▸ **Assignment**: The lines from the one containing "### See Also" through the final line of the data below must be written out exactly, both included, and nothing more.

▸ **Data extracts**:
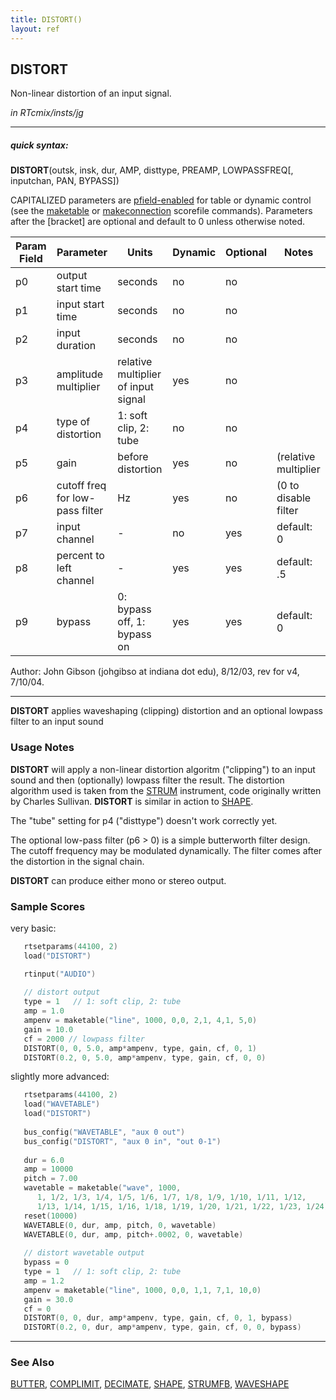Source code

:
 ```yaml
---
title: DISTORT()
layout: ref
---
```


## DISTORT

Non-linear distortion of an input signal.

*in RTcmix/insts/jg*  
  

-----

##### quick syntax:

**DISTORT**(outsk, insk, dur, AMP, disttype, PREAMP, LOWPASSFREQ\[,
inputchan, PAN, BYPASS\])

CAPITALIZED parameters are [pfield-enabled](pfield-enabled.html) for
table or dynamic control (see the
[maketable](../scorefile/maketable.html) or
[makeconnection](../scorefile/makeconnection.html) scorefile
commands). Parameters after the \[bracket\] are optional and default to
0 unless otherwise noted.


Param Field	| Parameter | Units | Dynamic | Optional | Notes
----------- | --------- | ----- | -------- | --------- | ---------
p0 | output start time | seconds | no | no | 
p1 | input start time | seconds | no | no | 
p2 | input duration | seconds | no | no | 
p3 | amplitude multiplier | relative multiplier of input signal | yes | no | 
p4 | type of distortion | 1: soft clip, 2: tube | no | no | 
p5 | gain | before distortion | yes | no | (relative multiplier | 
p6 | cutoff freq for low-pass filter | Hz | yes | no | (0 to disable filter | 
p7 | input channel |  -  | no | yes | default: 0 | 
p8 | percent to left channel |  -  | yes | yes | default: .5 | 
p9 | bypass | 0: bypass off, 1: bypass on | yes | yes | default: 0 | 

   Author: John Gibson (johgibso at indiana dot edu), 8/12/03, rev for v4, 7/10/04.

  

-----

  
**DISTORT** applies waveshaping (clipping) distortion and an optional
lowpass filter to an input sound

### Usage Notes

**DISTORT** will apply a non-linear distortion algoritm ("clipping") to
an input sound and then (optionally) lowpass filter the result. The
distortion algorithm used is taken from the [STRUM](STRUM.html)
instrument, code originally written by Charles Sullivan. **DISTORT** is
similar in action to [SHAPE](SHAPE.html).

The "tube" setting for p4 ("disttype") doesn't work correctly yet.

The optional low-pass filter (p6 \> 0) is a simple butterworth filter
design. The cutoff frequency may be modulated dynamically. The filter
comes after the distortion in the signal chain.

**DISTORT** can produce either mono or stereo output.

### Sample Scores

very basic:

```cpp
   rtsetparams(44100, 2)
   load("DISTORT")

   rtinput("AUDIO")
   
   // distort output
   type = 1   // 1: soft clip, 2: tube
   amp = 1.0
   ampenv = maketable("line", 1000, 0,0, 2,1, 4,1, 5,0)
   gain = 10.0
   cf = 2000 // lowpass filter
   DISTORT(0, 0, 5.0, amp*ampenv, type, gain, cf, 0, 1)
   DISTORT(0.2, 0, 5.0, amp*ampenv, type, gain, cf, 0, 0)
```

  
  
slightly more advanced:

```cpp
   rtsetparams(44100, 2)
   load("WAVETABLE")
   load("DISTORT")
   
   bus_config("WAVETABLE", "aux 0 out")
   bus_config("DISTORT", "aux 0 in", "out 0-1")
   
   dur = 6.0
   amp = 10000
   pitch = 7.00
   wavetable = maketable("wave", 1000, 
      1, 1/2, 1/3, 1/4, 1/5, 1/6, 1/7, 1/8, 1/9, 1/10, 1/11, 1/12,
      1/13, 1/14, 1/15, 1/16, 1/18, 1/19, 1/20, 1/21, 1/22, 1/23, 1/24)  // saw
   reset(10000) 
   WAVETABLE(0, dur, amp, pitch, 0, wavetable)
   WAVETABLE(0, dur, amp, pitch+.0002, 0, wavetable)
   
   // distort wavetable output
   bypass = 0
   type = 1   // 1: soft clip, 2: tube
   amp = 1.2
   ampenv = maketable("line", 1000, 0,0, 1,1, 7,1, 10,0)
   gain = 30.0
   cf = 0
   DISTORT(0, 0, dur, amp*ampenv, type, gain, cf, 0, 1, bypass)
   DISTORT(0.2, 0, dur, amp*ampenv, type, gain, cf, 0, 0, bypass)
```

  

-----

### See Also

[BUTTER](BUTTER.html), [COMPLIMIT](COMPLIMIT.html),
[DECIMATE](DECIMATE.html), [SHAPE](SHAPE.html), [STRUMFB](STRUMFB.html),
[WAVESHAPE](WAVESHAPE.html)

▸ **Answer to this problem**:
### See Also

[BUTTER](BUTTER.html), [COMPLIMIT](COMPLIMIT.html),
[DECIMATE](DECIMATE.html), [SHAPE](SHAPE.html), [STRUMFB](STRUMFB.html),
[WAVESHAPE](WAVESHAPE.html)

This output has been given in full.